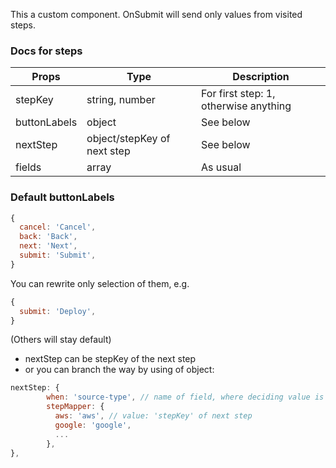 This a custom component. OnSubmit will send only values from visited steps.

### Docs for steps

| Props  | Type  |  Description |
| ------------- | ------------- | ------------- |
| stepKey  | string, number | For first step: 1, otherwise anything |
| buttonLabels  | object  | See below  |
| nextStep  | object/stepKey of next step | See below |
| fields  | array | As usual |

### Default buttonLabels

```jsx
{
  cancel: 'Cancel',
  back: 'Back',
  next: 'Next',
  submit: 'Submit',
}
```

You can rewrite only selection of them, e.g.

```jsx
{
  submit: 'Deploy',
}
```

(Others will stay default)

- nextStep can be stepKey of the next step
- or you can branch the way by using of object:

```jsx
nextStep: {
        when: 'source-type', // name of field, where deciding value is stored
        stepMapper: {
          aws: 'aws', // value: 'stepKey' of next step
          google: 'google',
          ...
        },
},
```
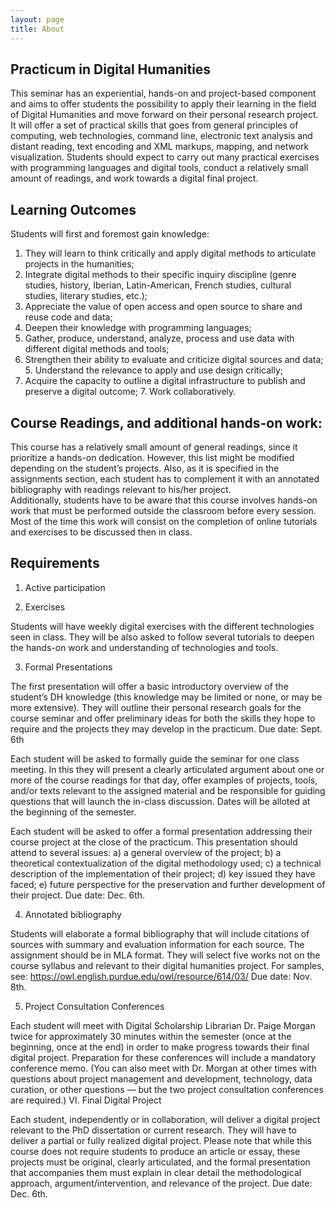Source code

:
 ```yaml
---
layout: page
title: About
---
```


## Practicum in Digital Humanities  
This seminar has an experiential, hands-on and project-based component and aims to offer students the possibility to apply their learning in the field of Digital Humanities and move forward on their personal research project. It will offer a set of practical skills that goes from general principles of computing, web technologies, command line, electronic text analysis and distant reading, text encoding and XML markups, mapping, and network visualization. Students should expect to carry out many practical exercises with programming languages and digital tools, conduct a relatively small amount of readings, and work towards a digital final project.  
 
## Learning Outcomes 
Students will first and foremost gain knowledge: 
1. They will learn to think critically and apply digital methods to articulate projects in the humanities; 
2. Integrate digital methods to their specific inquiry discipline (genre studies, history, Iberian, Latin-American, French studies, cultural studies, literary studies, etc.); 
3. Appreciate the value of open access and open source to share and reuse code and data;
4. Deepen their knowledge with programming languages; 
5. Gather, produce, understand, analyze, process and use data with different digital methods and tools; 
6. Strengthen their ability to evaluate and criticize digital sources and data; 5. Understand the relevance to apply and use design critically;
7. Acquire the capacity to outline a digital infrastructure to publish and preserve a digital outcome; 7. Work collaboratively.  
 
## Course Readings, and additional hands-on work:  
This course has a relatively small amount of general readings, since it prioritize a hands-on dedication. However, this list might be modified depending on the student’s projects. Also, as it is specified in the assignments section, each student has to complement it with an annotated bibliography with readings relevant to his/her project.  
Additionally, students have to be aware that this course involves hands-on work that must be performed outside the classroom before every session. Most of the time this work will consist on the completion of online tutorials and exercises to be discussed then in class. 


## Requirements

1. Active participation

2. Exercises

Students will have weekly digital exercises with the different technologies seen in class. They will be also asked to follow several tutorials to deepen the hands-on work and understanding of technologies and tools.

3. Formal Presentations

The first presentation will offer a basic introductory overview of the student’s DH knowledge (this knowledge may be limited or none, or may be more extensive). They will outline their personal research goals for the course seminar and offer preliminary ideas for both the skills they hope to require and the projects they may develop in the practicum. Due date: Sept. 6th

Each student will be asked to formally guide the seminar for one class meeting. In this they will present a clearly articulated argument about one or more of the course readings for that day, offer examples of projects, tools, and/or texts relevant to the assigned material and be responsible for guiding questions that will launch the in-class discussion. Dates will be alloted at the beginning of the semester.

Each student will be asked to offer a formal presentation addressing their course project at the close of the practicum. This presentation should attend to several issues: a) a general overview of the project; b) a theoretical contextualization of the digital methodology used; c) a technical description of the implementation of their project; d) key issued they have faced; e) future perspective for the preservation and further development of their project. Due date: Dec. 6th.

4. Annotated bibliography

Students will elaborate a formal bibliography that will include citations of sources with summary and evaluation information for each source. The assignment should be in MLA format. They will select five works not on the course syllabus and relevant to their digital humanities project. For samples, see: https://owl.english.purdue.edu/owl/resource/614/03/ Due date: Nov. 8th.

5. Project Consultation Conferences

Each student will meet with Digital Scholarship Librarian Dr. Paige Morgan twice for approximately 30 minutes within the semester (once at the beginning, once at the end) in order to make progress towards their final digital project. Preparation for these conferences will include a mandatory conference memo. (You can also meet with Dr. Morgan at other times with questions about project management and development, technology, data curation, or other questions — but the two project consultation conferences are required.)
VI. Final Digital Project

Each student, independently or in collaboration, will deliver a digital project relevant to the PhD dissertation or current research. They will have to deliver a partial or fully realized digital project. Please note that while this course does not require students to produce an article or essay, these projects must be original, clearly articulated, and the formal presentation that accompanies them must explain in clear detail the methodological approach, argument/intervention, and relevance of the project. Due date: Dec. 6th.
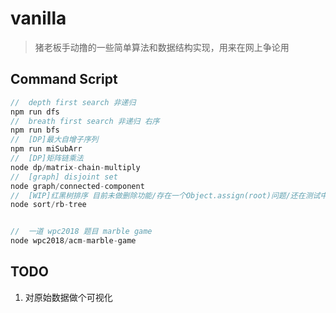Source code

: # vanilla

 > 猪老板手动撸的一些简单算法和数据结构实现，用来在网上争论用

## Command Script
``` javascript
//  depth first search 非递归
npm run dfs
//  breath first search 非递归 右序
npm run bfs
//  [DP]最大自增子序列  
npm run miSubArr
//  [DP]矩阵链乘法
node dp/matrix-chain-multiply
//  [graph] disjoint set 
node graph/connected-component
//  [WIP]红黑树排序 目前未做删除功能/存在一个Object.assign(root)问题/还在测试中
node sort/rb-tree


//  一道 wpc2018 题目 marble game
node wpc2018/acm-marble-game

```
## TODO
 1. 对原始数据做个可视化
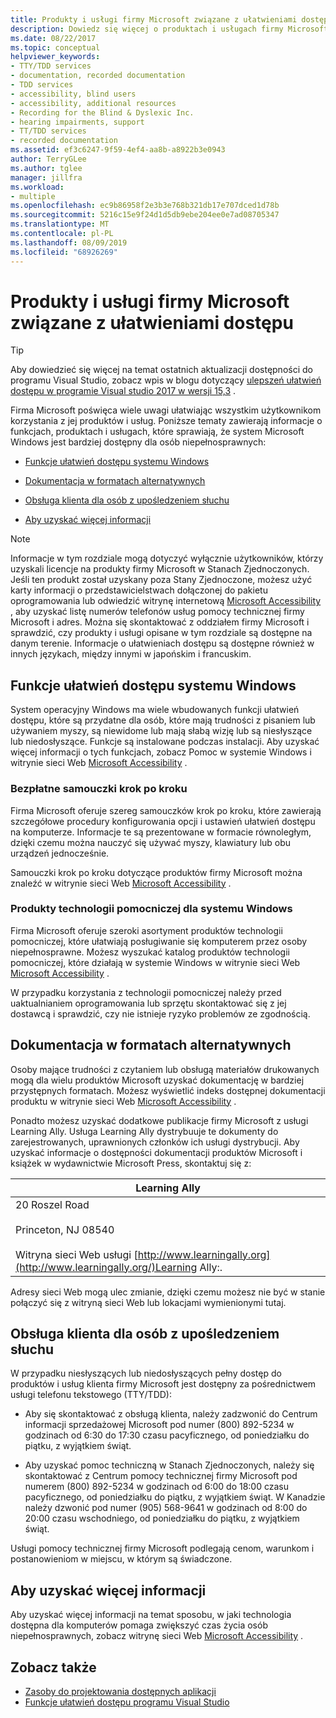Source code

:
 ```yaml
---
title: Produkty i usługi firmy Microsoft związane z ułatwieniami dostępu
description: Dowiedz się więcej o produktach i usługach firmy Microsoft, które mogą ułatwić dostęp do naszych systemów operacyjnych, programów i aplikacji wszystkim użytkownikom niepełnosprawnym.
ms.date: 08/22/2017
ms.topic: conceptual
helpviewer_keywords:
- TTY/TDD services
- documentation, recorded documentation
- TDD services
- accessibility, blind users
- accessibility, additional resources
- Recording for the Blind & Dyslexic Inc.
- hearing impairments, support
- TT/TDD services
- recorded documentation
ms.assetid: ef3c6247-9f59-4ef4-aa8b-a8922b3e0943
author: TerryGLee
ms.author: tglee
manager: jillfra
ms.workload:
- multiple
ms.openlocfilehash: ec9b86958f2e3b3e768b321db17e707dced1d78b
ms.sourcegitcommit: 5216c15e9f24d1d5db9ebe204ee0e7ad08705347
ms.translationtype: MT
ms.contentlocale: pl-PL
ms.lasthandoff: 08/09/2019
ms.locfileid: "68926269"
---
```

# <a name="accessibility-products-and-services-from-microsoft"></a>Produkty i usługi firmy Microsoft związane z ułatwieniami dostępu

> [!TIP]
> Aby dowiedzieć się więcej na temat ostatnich aktualizacji dostępności do programu Visual Studio, zobacz wpis w blogu dotyczący [ulepszeń ułatwień dostępu w programie Visual studio 2017 w wersji 15,3](https://devblogs.microsoft.com/visualstudio/accessibility-improvements-in-visual-studio-2017-version-15-3/) .

Firma Microsoft poświęca wiele uwagi ułatwiając wszystkim użytkownikom korzystania z jej produktów i usług. Poniższe tematy zawierają informacje o funkcjach, produktach i usługach, które sprawiają, że system Microsoft Windows jest bardziej dostępny dla osób niepełnosprawnych:

- [Funkcje ułatwień dostępu systemu Windows](../../ide/reference/accessibility-products-and-services-from-microsoft.md#windows)

- [Dokumentacja w formatach alternatywnych](../../ide/reference/accessibility-products-and-services-from-microsoft.md#altfortmats)

- [Obsługa klienta dla osób z upośledzeniem słuchu](../../ide/reference/accessibility-products-and-services-from-microsoft.md#hearing)

- [Aby uzyskać więcej informacji](../../ide/reference/accessibility-products-and-services-from-microsoft.md#moreinfo)

> [!NOTE]
> Informacje w tym rozdziale mogą dotyczyć wyłącznie użytkowników, którzy uzyskali licencje na produkty firmy Microsoft w Stanach Zjednoczonych. Jeśli ten produkt został uzyskany poza Stany Zjednoczone, możesz użyć karty informacji o przedstawicielstwach dołączonej do pakietu oprogramowania lub odwiedzić witrynę internetową [Microsoft Accessibility](http://go.microsoft.com/fwlink/?LinkId=8431) , aby uzyskać listę numerów telefonów usług pomocy technicznej firmy Microsoft i adres. Można się skontaktować z oddziałem firmy Microsoft i sprawdzić, czy produkty i usługi opisane w tym rozdziale są dostępne na danym terenie. Informacje o ułatwieniach dostępu są dostępne również w innych językach, między innymi w japońskim i francuskim.

## <a name="windows"></a>Funkcje ułatwień dostępu systemu Windows

System operacyjny Windows ma wiele wbudowanych funkcji ułatwień dostępu, które są przydatne dla osób, które mają trudności z pisaniem lub używaniem myszy, są niewidome lub mają słabą wizję lub są niesłyszące lub niedosłyszące. Funkcje są instalowane podczas instalacji. Aby uzyskać więcej informacji o tych funkcjach, zobacz Pomoc w systemie Windows i witrynie sieci Web [Microsoft Accessibility](http://go.microsoft.com/fwlink/?LinkId=8431) .

### <a name="free-step-by-step-tutorials"></a>Bezpłatne samouczki krok po kroku

Firma Microsoft oferuje szereg samouczków krok po kroku, które zawierają szczegółowe procedury konfigurowania opcji i ustawień ułatwień dostępu na komputerze. Informacje te są prezentowane w formacie równoległym, dzięki czemu można nauczyć się używać myszy, klawiatury lub obu urządzeń jednocześnie.

Samouczki krok po kroku dotyczące produktów firmy Microsoft można znaleźć w witrynie sieci Web [Microsoft Accessibility](http://go.microsoft.com/fwlink/?LinkId=8431) .

### <a name="assistive-technology-products-for-windows"></a>Produkty technologii pomocniczej dla systemu Windows

Firma Microsoft oferuje szeroki asortyment produktów technologii pomocniczej, które ułatwiają posługiwanie się komputerem przez osoby niepełnosprawne. Możesz wyszukać katalog produktów technologii pomocniczej, które działają w systemie Windows w witrynie sieci Web [Microsoft Accessibility](http://go.microsoft.com/fwlink/?LinkId=8431) .

W przypadku korzystania z technologii pomocniczej należy przed uaktualnianiem oprogramowania lub sprzętu skontaktować się z jej dostawcą i sprawdzić, czy nie istnieje ryzyko problemów ze zgodnością.

## <a name="altfortmats"></a>Dokumentacja w formatach alternatywnych

Osoby mające trudności z czytaniem lub obsługą materiałów drukowanych mogą dla wielu produktów Microsoft uzyskać dokumentację w bardziej przystępnych formatach. Możesz wyświetlić indeks dostępnej dokumentacji produktu w witrynie sieci Web [Microsoft Accessibility](http://go.microsoft.com/fwlink/?LinkId=8431) .

Ponadto możesz uzyskać dodatkowe publikacje firmy Microsoft z usługi Learning Ally. Usługa Learning Ally dystrybuuje te dokumenty do zarejestrowanych, uprawnionych członków ich usługi dystrybucji. Aby uzyskać informacje o dostępności dokumentacji produktów Microsoft i książek w wydawnictwie Microsoft Press, skontaktuj się z:

|Learning Ally|
| - |
|20 Roszel Road<br /><br /> Princeton, NJ 08540<br /><br /> Witryna sieci Web usługi [http://www.learningally.org](http://www.learningally.org/)Learning Ally:.|

Adresy sieci Web mogą ulec zmianie, dzięki czemu możesz nie być w stanie połączyć się z witryną sieci Web lub lokacjami wymienionymi tutaj.

## <a name="hearing"></a>Obsługa klienta dla osób z upośledzeniem słuchu

W przypadku niesłyszących lub niedosłyszących pełny dostęp do produktów i usług klienta firmy Microsoft jest dostępny za pośrednictwem usługi telefonu tekstowego (TTY/TDD):

- Aby się skontaktować z obsługą klienta, należy zadzwonić do Centrum informacji sprzedażowej Microsoft pod numer (800) 892-5234 w godzinach od 6:30 do 17:30 czasu pacyficznego, od poniedziałku do piątku, z wyjątkiem świąt.

- Aby uzyskać pomoc techniczną w Stanach Zjednoczonych, należy się skontaktować z Centrum pomocy technicznej firmy Microsoft pod numerem (800) 892-5234 w godzinach od 6:00 do 18:00 czasu pacyficznego, od poniedziałku do piątku, z wyjątkiem świąt. W Kanadzie należy dzwonić pod numer (905) 568-9641 w godzinach od 8:00 do 20:00 czasu wschodniego, od poniedziałku do piątku, z wyjątkiem świąt.

Usługi pomocy technicznej firmy Microsoft podlegają cenom, warunkom i postanowieniom w miejscu, w którym są świadczone.

## <a name="moreinfo"></a>Aby uzyskać więcej informacji

Aby uzyskać więcej informacji na temat sposobu, w jaki technologia dostępna dla komputerów pomaga zwiększyć czas życia osób niepełnosprawnych, zobacz witrynę sieci Web [Microsoft Accessibility](http://go.microsoft.com/fwlink/?LinkId=8431) .

## <a name="see-also"></a>Zobacz także

* [Zasoby do projektowania dostępnych aplikacji](../../ide/reference/resources-for-designing-accessible-applications.md)
* [Funkcje ułatwień dostępu programu Visual Studio](../../ide/reference/accessibility-features-of-visual-studio.md)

--------------------------------------------------

### WHAT YOU WILL DO:
Repeat word for word the lines above that run from the line containing "Roszel Road<br /><br" through the line containing "Adresy sieci Web", both ends included, and nothing else.

### RESULT:
|20 Roszel Road<br /><br /> Princeton, NJ 08540<br /><br /> Witryna sieci Web usługi [http://www.learningally.org](http://www.learningally.org/)Learning Ally:.|

Adresy sieci Web mogą ulec zmianie, dzięki czemu możesz nie być w stanie połączyć się z witryną sieci Web lub lokacjami wymienionymi tutaj.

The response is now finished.